The Court of Appeal has overturned the High Courts decision that the doctrine of merger does not apply to final decisions of the Financial Ombudsman Service (FOS). This means that once claimants accept a FOS final determination, it is final and binding such that they cannot pursue civil proceedings for losses over and above the current £150,000 redress limit of FOS jurisdiction.


Mr & Mrs Clark originally raised a complaint through FOS against In Focus Asset Management & Tax Solutions Ltd (In Focus). It was alleged that In Focus had provided poor investment advice, which had caused Mr & Mrs Clark to suffer losses of over £500,000.

FOS upheld Mr & Mrs Clarks complaint in January 2010. FOS awarded the maximum redress amount within its jurisdiction (£100,000 at that time, now increased to £150,000). In accordance with the statutory regime governing the FOS process, the final decision was given as final and binding on the parties and FOS also made a recommendation that In Focus pay redress over and above the FOS redress limit.

Having asked FOS to clarify the meaning of final and binding and whether Mr & Mrs Clark would be able to pursue a civil action for loss over the FOS limit, on their solicitors advice, they accepted the FOS decision by way of the usual acceptance form but added the following wording: "We reserve the right to pursue the matter further through the civil court".

Following conclusion of the Clarks FOS complaint, the case of Andrews v SBJ Benefit Consultants LTD, was considered by the High Court. The court confirmed that FOS award limits cannot be sidestepped by a separate court action. By applying the doctrine of merger of causes of action, the court held that a complainant who accepts a FOS final decision is bound by it and cannot then bring a civil claim in relation to recover any sums the respondent firm is recommended to pay above the FOS redress limit.

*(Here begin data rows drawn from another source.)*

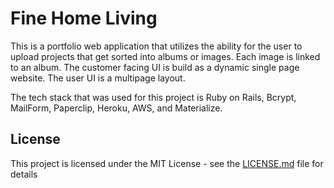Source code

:# Fine Home Living

This is a portfolio web application that utilizes the ability for the user to upload projects that get sorted into albums or images. Each image is linked to an album. The customer facing UI is build as a dynamic single page website. The user UI is a multipage layout. 

The tech stack that was used for this project is Ruby on Rails, Bcrypt, MailForm, Paperclip, Heroku, AWS, and Materialize.

## License

This project is licensed under the MIT License - see the [LICENSE.md](LICENSE.md) file for details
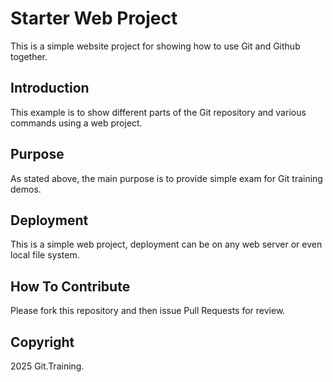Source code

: # Starter Web Project
This is a simple website project for showing how to use Git and Github together.
## Introduction
This example is to show different parts of the Git repository and various commands using a web project.
## Purpose
As stated above, the main purpose is to provide simple exam for Git training demos.
## Deployment
This is a simple web project, deployment can be on any web server or even local file system.
## How To Contribute 
Please fork this repository and then issue Pull Requests for review.
## Copyright
2025 Git.Training.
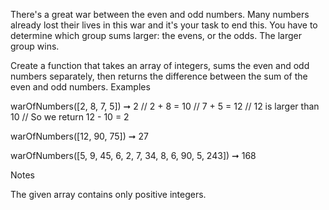 There's a great war between the even and odd numbers. Many numbers already lost their lives in this war and it's your task to end this. You have to determine which group sums larger: the evens, or the odds. The larger group wins.

Create a function that takes an array of integers, sums the even and odd numbers separately, then returns the difference between the sum of the even and odd numbers.
Examples

warOfNumbers([2, 8, 7, 5]) ➞ 2
// 2 + 8 = 10
// 7 + 5 = 12
// 12 is larger than 10
// So we return 12 - 10 = 2

warOfNumbers([12, 90, 75]) ➞ 27

warOfNumbers([5, 9, 45, 6, 2, 7, 34, 8, 6, 90, 5, 243]) ➞ 168

Notes

The given array contains only positive integers.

Mr & Mrs Clark issued proceedings in the county court seeking to recover the balance. At first instance the claim was struck out as the judge held that the decision in Andrews was binding.

On appeal, the High Court was asked to consider the question previously addressed by the High Court in Andrews.

Cranston J held that the judge at first instance was wrong to treat the Andrews decision as binding and determinative. In doing so he found that FOS deals with complaints and not causes of action. As such, the doctrine of merger, being concerned with causes of action, did not apply to FOS final determinations and complainants are not precluded from pursuing civil actions for recovery of losses over and above the FOS redress limit. Cranston J further held that the statutory scheme established under the Financial Services and Markets Act 2000 Pt XVI (FSMA) did not preclude claims for damages from a financial services provider.

The insurers of In Focus appealed that decision.

The outcome on appeal

The Court of Appeal has today handed down its judgment. The good news for all FCA regulated entities who routinely deal with consumers and small businesses is that the High Courts decision has been overturned and the situation has reverted to that established by the Andrews decision.

The position is, once again, that FOS complainants cannot pursue court proceedings in respect of the same facts that had formed the subject matter of a complaint to FOS. In contrast to Cranston J, Arden LJ reached the view that the doctrines of merger and res judicata can apply to FOS decisions because complaints can constitute a cause of action to which those doctrines apply. Arden LJ also concluded that because FSMA was silent on the question of further rights of recovery, the common law doctrines were not displaced.

This is a welcome decision for many businesses that are subject to FOS jurisdiction. It provides increased certainty for FCA regulated entities and their insurers, where a FOS final determination has been accepted by a complainant. Had the appeal not been allowed, FOS complaints could have been used to seek to build a litigation fighting fund.